____ LISTED RECORDS

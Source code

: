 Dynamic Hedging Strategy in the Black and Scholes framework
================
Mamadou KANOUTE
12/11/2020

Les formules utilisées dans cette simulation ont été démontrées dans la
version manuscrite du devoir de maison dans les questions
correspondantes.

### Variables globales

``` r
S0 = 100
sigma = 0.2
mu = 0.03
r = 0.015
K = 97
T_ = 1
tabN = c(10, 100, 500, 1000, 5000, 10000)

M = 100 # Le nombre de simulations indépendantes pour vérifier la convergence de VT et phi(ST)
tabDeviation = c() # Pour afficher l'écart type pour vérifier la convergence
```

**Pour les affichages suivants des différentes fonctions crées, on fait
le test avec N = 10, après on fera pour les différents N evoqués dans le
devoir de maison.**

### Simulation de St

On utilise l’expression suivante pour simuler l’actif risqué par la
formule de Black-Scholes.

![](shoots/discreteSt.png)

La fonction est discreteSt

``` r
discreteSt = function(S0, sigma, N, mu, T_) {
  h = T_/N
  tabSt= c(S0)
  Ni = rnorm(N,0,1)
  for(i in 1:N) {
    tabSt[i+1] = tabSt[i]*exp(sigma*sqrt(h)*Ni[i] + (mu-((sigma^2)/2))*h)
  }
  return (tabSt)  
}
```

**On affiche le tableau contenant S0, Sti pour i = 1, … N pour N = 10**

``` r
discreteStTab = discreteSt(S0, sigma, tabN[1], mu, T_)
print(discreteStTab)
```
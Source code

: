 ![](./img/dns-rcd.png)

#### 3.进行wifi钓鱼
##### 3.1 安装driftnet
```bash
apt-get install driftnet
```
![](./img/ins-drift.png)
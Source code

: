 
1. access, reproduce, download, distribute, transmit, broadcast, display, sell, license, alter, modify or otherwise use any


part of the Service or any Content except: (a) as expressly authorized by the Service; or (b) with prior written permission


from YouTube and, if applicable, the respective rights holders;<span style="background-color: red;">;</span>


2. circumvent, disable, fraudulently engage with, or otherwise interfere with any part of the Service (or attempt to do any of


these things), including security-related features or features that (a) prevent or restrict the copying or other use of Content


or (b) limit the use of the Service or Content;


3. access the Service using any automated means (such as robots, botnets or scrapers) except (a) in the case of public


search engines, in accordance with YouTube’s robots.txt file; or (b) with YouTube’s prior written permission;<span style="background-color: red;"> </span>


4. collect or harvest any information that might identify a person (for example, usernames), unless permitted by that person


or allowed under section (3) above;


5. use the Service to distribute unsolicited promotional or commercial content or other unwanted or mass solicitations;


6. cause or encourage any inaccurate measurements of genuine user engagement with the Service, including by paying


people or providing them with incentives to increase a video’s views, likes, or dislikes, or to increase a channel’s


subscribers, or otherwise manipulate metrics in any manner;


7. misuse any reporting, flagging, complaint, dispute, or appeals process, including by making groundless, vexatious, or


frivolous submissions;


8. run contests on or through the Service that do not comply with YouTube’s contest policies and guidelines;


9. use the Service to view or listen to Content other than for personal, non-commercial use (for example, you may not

________

_TASK PROMPT_:
Look through the records above for the string "devoir", then copy every line that has it.

_FINISHED TASK_:
version manuscrite du devoir de maison dans les questions
devoir de maison.**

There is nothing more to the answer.